[Work instruction] The response should contain every record, reproduced exactly.

++++ Supplied entries

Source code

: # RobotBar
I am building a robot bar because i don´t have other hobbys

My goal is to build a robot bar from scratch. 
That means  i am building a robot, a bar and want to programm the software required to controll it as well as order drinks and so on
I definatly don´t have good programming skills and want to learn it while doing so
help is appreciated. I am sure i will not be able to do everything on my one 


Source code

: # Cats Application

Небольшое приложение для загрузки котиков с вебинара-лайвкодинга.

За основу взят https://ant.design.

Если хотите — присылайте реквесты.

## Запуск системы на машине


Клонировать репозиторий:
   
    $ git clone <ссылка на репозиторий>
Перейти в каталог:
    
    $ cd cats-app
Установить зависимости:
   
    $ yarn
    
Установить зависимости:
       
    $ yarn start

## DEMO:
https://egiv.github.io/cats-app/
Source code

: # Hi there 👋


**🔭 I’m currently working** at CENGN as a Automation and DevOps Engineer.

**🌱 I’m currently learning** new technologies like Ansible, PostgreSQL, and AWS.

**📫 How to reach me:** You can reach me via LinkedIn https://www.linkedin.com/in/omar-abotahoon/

++++++++

[Solution]
Source code

: # RobotBar
I am building a robot bar because i don´t have other hobbys

My goal is to build a robot bar from scratch. 
That means  i am building a robot, a bar and want to programm the software required to controll it as well as order drinks and so on
I definatly don´t have good programming skills and want to learn it while doing so
help is appreciated. I am sure i will not be able to do everything on my one 


Source code

: # Cats Application

Небольшое приложение для загрузки котиков с вебинара-лайвкодинга.

За основу взят https://ant.design.

Если хотите — присылайте реквесты.

## Запуск системы на машине


Клонировать репозиторий:
   
    $ git clone <ссылка на репозиторий>
Перейти в каталог:
    
    $ cd cats-app
Установить зависимости:
   
    $ yarn
    
Установить зависимости:
       
    $ yarn start

## DEMO:
https://egiv.github.io/cats-app/
Source code

: # Hi there 👋


**🔭 I’m currently working** at CENGN as a Automation and DevOps Engineer.

**🌱 I’m currently learning** new technologies like Ansible, PostgreSQL, and AWS.

**📫 How to reach me:** You can reach me via LinkedIn https://www.linkedin.com/in/omar-abotahoon/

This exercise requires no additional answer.